Study Guide

The Bell Jar Transformation

By Sylvia Plath

Transformation

[L]ater, when I was all right again, I brought [the gifts] out, and I still have them around the house [...] last week I cut the plastic starfish off the sunglasses case for the baby to play with. (1.13)

This passage is the only glimpse we have of Esther, the narrator, after all of the events described in the novel. It suggests that she was able to get to the point where she could have a writing life (the book) and a baby at the same time.

I liked looking on at other people in crucial situations [...] I certainly learned a lot of things I never would have learned otherwise this way, and even when they surprised me or made me sick I never let on, but pretended that's the way I knew things were all the time. (1.97-98)

This passage suggests that crisis situations, such as Esther's attempted suicide, are the most revealing of a person's true nature.

The longer I lay there in the clear hot water the purer I felt, and when I stepped out at last and wrapped myself in one of the big, soft white hotel bath towels I felt pure and sweet as a new baby. (2.49)

This passage is one of many where Esther expresses her desire to feel "pure," newborn, without all of the baggage of her life.

People and trees receded on either hand like the dark sides of a tunnel as I hurtled on to the still, bright point at the end of it, the pebble at the bottom of the well, the white sweet baby cradled in its mother's belly. (7.117)

Like Quote #3, the image of the baby appears here, only this time in one of Esther's extreme situations. The baby image signals a moment where Esther feels truly alive, even as she risks her life hurtling down a ski slope.

As I paddled on, my heartbeat boomed like a dull motor in my ears.

I am I am I am. (13.53)

So, yeah, Esther thinks her heart is talking to her. A pretty weird way to think about your body, true. But it is interesting that Esther's body is no longer something that she thinks of as a sexual object (see our discussion of this theme under "Sex") or as a baby-making machine (see our discussion of this theme under "Women and Femininity"). It's just her body, pure and simple, reduced to the most essential expression of the fact that she is, that she lives.

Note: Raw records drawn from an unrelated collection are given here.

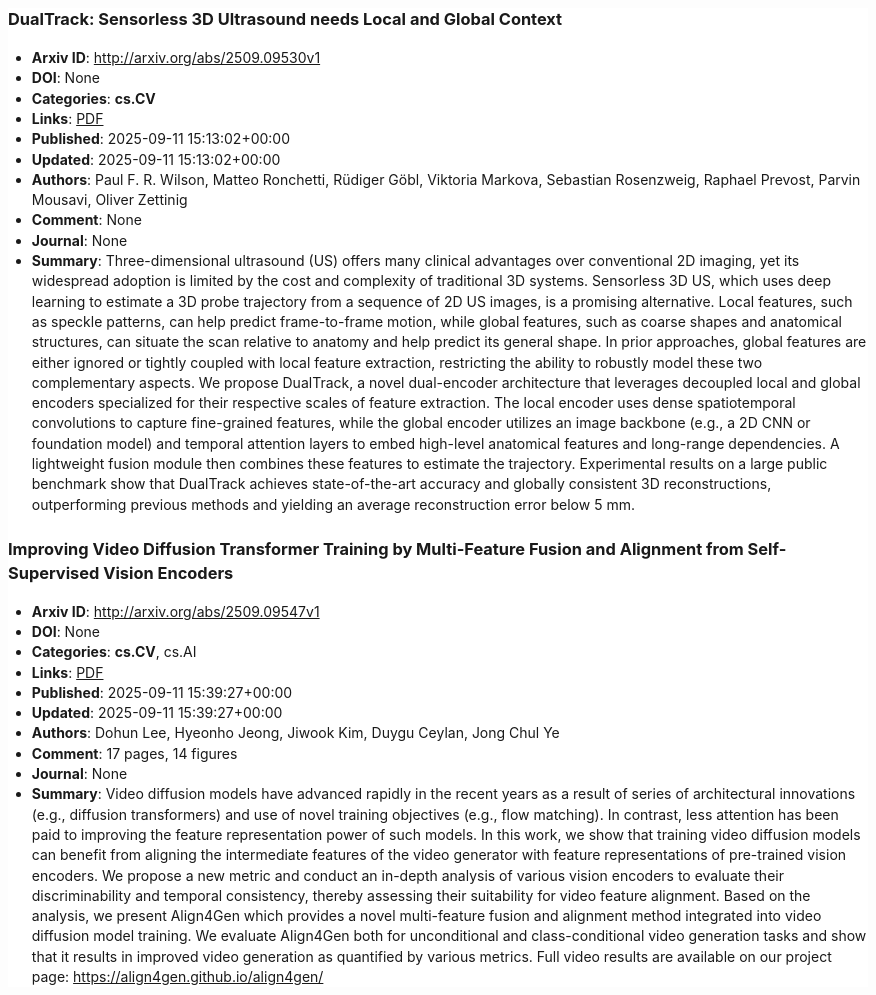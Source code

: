 

### DualTrack: Sensorless 3D Ultrasound needs Local and Global Context
- **Arxiv ID**: http://arxiv.org/abs/2509.09530v1
- **DOI**: None
- **Categories**: **cs.CV**
- **Links**: [PDF](http://arxiv.org/pdf/2509.09530v1)
- **Published**: 2025-09-11 15:13:02+00:00
- **Updated**: 2025-09-11 15:13:02+00:00
- **Authors**: Paul F. R. Wilson, Matteo Ronchetti, Rüdiger Göbl, Viktoria Markova, Sebastian Rosenzweig, Raphael Prevost, Parvin Mousavi, Oliver Zettinig
- **Comment**: None
- **Journal**: None
- **Summary**: Three-dimensional ultrasound (US) offers many clinical advantages over conventional 2D imaging, yet its widespread adoption is limited by the cost and complexity of traditional 3D systems. Sensorless 3D US, which uses deep learning to estimate a 3D probe trajectory from a sequence of 2D US images, is a promising alternative. Local features, such as speckle patterns, can help predict frame-to-frame motion, while global features, such as coarse shapes and anatomical structures, can situate the scan relative to anatomy and help predict its general shape. In prior approaches, global features are either ignored or tightly coupled with local feature extraction, restricting the ability to robustly model these two complementary aspects. We propose DualTrack, a novel dual-encoder architecture that leverages decoupled local and global encoders specialized for their respective scales of feature extraction. The local encoder uses dense spatiotemporal convolutions to capture fine-grained features, while the global encoder utilizes an image backbone (e.g., a 2D CNN or foundation model) and temporal attention layers to embed high-level anatomical features and long-range dependencies. A lightweight fusion module then combines these features to estimate the trajectory. Experimental results on a large public benchmark show that DualTrack achieves state-of-the-art accuracy and globally consistent 3D reconstructions, outperforming previous methods and yielding an average reconstruction error below 5 mm.



### Improving Video Diffusion Transformer Training by Multi-Feature Fusion and Alignment from Self-Supervised Vision Encoders
- **Arxiv ID**: http://arxiv.org/abs/2509.09547v1
- **DOI**: None
- **Categories**: **cs.CV**, cs.AI
- **Links**: [PDF](http://arxiv.org/pdf/2509.09547v1)
- **Published**: 2025-09-11 15:39:27+00:00
- **Updated**: 2025-09-11 15:39:27+00:00
- **Authors**: Dohun Lee, Hyeonho Jeong, Jiwook Kim, Duygu Ceylan, Jong Chul Ye
- **Comment**: 17 pages, 14 figures
- **Journal**: None
- **Summary**: Video diffusion models have advanced rapidly in the recent years as a result of series of architectural innovations (e.g., diffusion transformers) and use of novel training objectives (e.g., flow matching). In contrast, less attention has been paid to improving the feature representation power of such models. In this work, we show that training video diffusion models can benefit from aligning the intermediate features of the video generator with feature representations of pre-trained vision encoders. We propose a new metric and conduct an in-depth analysis of various vision encoders to evaluate their discriminability and temporal consistency, thereby assessing their suitability for video feature alignment. Based on the analysis, we present Align4Gen which provides a novel multi-feature fusion and alignment method integrated into video diffusion model training. We evaluate Align4Gen both for unconditional and class-conditional video generation tasks and show that it results in improved video generation as quantified by various metrics. Full video results are available on our project page: https://align4gen.github.io/align4gen/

Then I saw that my body had all sorts of little tricks, such as making my hands go limp at the crucial second, which would save it, time and again, whereas if I had the whole say, I would be dead in a flash.

I would simply have to ambush it with whatever sense I had left, or it would trap me in its stupid cage for fifty years without any sense at all. (13.62-63)

Here we have another instance where Esther has, well, an out-of-body experience in her own body, as if her body isn't really under her control but has a will of its own. Her body wants to live; she does not.

The silence drew off, baring the pebbles and shells and all the tatty wreckage of my life. Then, at the rim of vision, it gathered itself, and in one sweeping tide, rushed me to sleep. (13.)

We don't want to get all Freudian on you, but Esther's suicide scene seems very womb-ish in its set-up. She crawls into a dark tunnel? Not tough to see this as her crawling back into a metaphorical birth canal. And the rhythmic tidal imagery suggests the contractions and water breaking during labor. Too Freudian? Or just another way to stress the association between birth and death for Esther?

I lay, trying to slow the beating of my heart, as every beat pushed forth another gush of blood. (19.92)

After Esther's treatment under Dr. Nolan, we see that she's finally willing herself to live. During the hemorrhaging episode after she loses her virginity, she tries to suppress her body's natural reaction to pump blood, which is actually threatening her life.

How did I know that someday – at college, in Europe, somewhere, anywhere – the bell jar, with its stifling distortions, wouldn't descend again? (20.60)

Even though with Quote #1 we see that the narrator/Esther is speaking from the perspective of having survived this personal tragedy, this quote suggests that Esther isn't entirely free of the threat of the bell jar.

But I wasn't getting married. There ought, I thought, to be a ritual for being born twice – patched, retreaded, and approved for the road, I was trying to think of an appropriate one when Doctor Nolan appeared from nowhere and touched me on the shoulder. (20.96)

Here, Esther continues to reject marriage as the defining event in a young woman's road to maturity. She picks her own rite – the rite of being reborn, significantly not through suicide, as she attempted in the depths of her depression, but through the therapy she underwent at the institution.